Medicaid expansion is wrong for Kansas

medicaid

Last week, Laura Kelly began a statewide tour in which she announced Medicaid expansion as her top priority for the upcoming legislative year. Expansion only adds coverage for childless, able-bodied adults, and there are other ways for them to get coverage without burdening taxpayers with additional costs.

There are opportunities for the uninsured to get access to medical insurance through existing programs at the state and federal levels. Traditional Medicaid still exists. The Federal Exchange through ObamaCare offers a tax credit for people whose incomes are at most four times the federal poverty level. Private insurance is still available to many uninsured Kansas currently; at the federal poverty level, the Federal Exchange would still apply.

Many reforms that would reduce medical costs are administrative or regulatory changes. Recognizing clinician licenses from other states and making licensure easier to acquire would increase the availability of doctors. Short-term, limited-duration insurance (STLDI) plans offer comprehensive coverage at premiums 60% lower than the lowest in Obamacare: reducing limits around STLDI plans is another option. Increasing price transparency by requiring more comprehensive billing and information to consumers makes patients more price-conscious, which in turn opens the door for more competition and better purchases that reduce costs.

As of 2022, costs per enrollee for Medicaid expansion are 64% higher than projected. In 2020, one in five dollars spent in Medicaid was an improper payment, totaling $86 billion in waste nationwide in that year alone. In FY 2023, it was $31.2 billion in improper payments. Only 20-40 cents of every dollar spent on Medicaid directly improves the welfare of recipients. Medicaid could significantly alter the state’s budget and require higher taxes in the future. Not to mention the fact that Medicaid spending is built on the back of federal debt, which in turn has interest and high costs into the future.

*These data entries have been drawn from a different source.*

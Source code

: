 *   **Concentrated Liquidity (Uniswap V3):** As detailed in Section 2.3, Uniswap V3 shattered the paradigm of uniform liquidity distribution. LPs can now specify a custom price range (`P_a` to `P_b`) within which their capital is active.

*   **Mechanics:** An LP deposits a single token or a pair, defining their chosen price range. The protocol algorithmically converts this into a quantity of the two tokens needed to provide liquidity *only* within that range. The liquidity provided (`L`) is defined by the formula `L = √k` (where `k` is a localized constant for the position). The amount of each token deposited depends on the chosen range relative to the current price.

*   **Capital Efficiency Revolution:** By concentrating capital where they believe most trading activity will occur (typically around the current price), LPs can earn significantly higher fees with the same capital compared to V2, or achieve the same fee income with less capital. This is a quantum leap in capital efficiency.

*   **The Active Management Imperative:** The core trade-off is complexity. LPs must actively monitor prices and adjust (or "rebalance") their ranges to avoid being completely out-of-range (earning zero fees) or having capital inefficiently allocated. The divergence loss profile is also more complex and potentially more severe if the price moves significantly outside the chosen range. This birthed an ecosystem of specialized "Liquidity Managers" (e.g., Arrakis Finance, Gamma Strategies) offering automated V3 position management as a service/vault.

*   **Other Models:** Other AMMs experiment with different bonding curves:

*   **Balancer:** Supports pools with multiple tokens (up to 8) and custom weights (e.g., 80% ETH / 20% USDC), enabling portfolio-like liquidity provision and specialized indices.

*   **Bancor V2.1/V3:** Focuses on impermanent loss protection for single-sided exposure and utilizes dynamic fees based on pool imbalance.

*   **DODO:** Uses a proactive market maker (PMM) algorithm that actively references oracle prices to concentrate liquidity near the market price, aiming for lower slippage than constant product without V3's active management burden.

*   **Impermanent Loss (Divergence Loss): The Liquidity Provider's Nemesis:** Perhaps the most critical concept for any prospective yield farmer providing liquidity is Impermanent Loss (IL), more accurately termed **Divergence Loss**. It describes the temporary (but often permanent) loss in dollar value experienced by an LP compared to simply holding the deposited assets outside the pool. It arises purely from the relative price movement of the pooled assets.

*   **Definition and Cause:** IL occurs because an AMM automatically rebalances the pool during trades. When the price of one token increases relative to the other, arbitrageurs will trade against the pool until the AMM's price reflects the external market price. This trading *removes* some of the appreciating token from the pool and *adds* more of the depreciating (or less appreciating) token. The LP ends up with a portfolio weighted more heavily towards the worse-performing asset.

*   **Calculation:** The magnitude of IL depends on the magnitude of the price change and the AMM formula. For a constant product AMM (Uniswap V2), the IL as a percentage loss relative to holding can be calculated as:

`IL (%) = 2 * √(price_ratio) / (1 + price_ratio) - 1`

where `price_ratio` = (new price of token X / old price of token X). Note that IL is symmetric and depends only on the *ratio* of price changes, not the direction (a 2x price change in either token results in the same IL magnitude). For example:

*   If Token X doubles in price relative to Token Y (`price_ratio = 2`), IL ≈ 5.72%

The costs come from the expansion of thousands of more able-bodied adults into the system. In Montana, for instance, original estimates of enrollment were at 59,000. But today, the total amount of enrollees is 125,034. There are more able-bodied adults enrolled than children enrolled there. From 2015 to 2022, the state spending on Medicaid has gone from $1.1 billion to 2.3 billion and continues to take a larger share of their budget.

After all of this, Medicaid patients wait longer and are less likely to successfully schedule primary care appointments than private insurance holders.

Proponents of Medicaid expansion point to the fact that the federal government pays the lion’s share of the cost as a reason to expand. But this falls short for two reasons. For one, Kansans pay their federal income taxes too: though it’s at a much larger scale, it still would be an increase in spending and cost for them. That’s not even considering the absolute glut of federal debt and the interest growing on it. Additionally, Congress can reduce the 90% reimbursement rate at any time; for example, other the federal government pays about 60% of Medicaid costs in Kansas currently.

In 2022, the Kansas Health Institute estimated that the 10-year cost of Medicaid expansion at $320 million. But at any point, the federal government could place the total 10-year cost of $13 billion in for the state budget to absorb and walk away.

Expand advocates often say that expansion will save rural hospitals, but the data show that not to be true.  According to a 2019 study by Moody’s, once macroeconomic factors and other industry-wide effects on hospitals are factored in, hospitals in expansion states are not financially stronger than in non-expansion states.

Medicaid expansion opens the door for significantly increased costs with questionable returns for Kansans.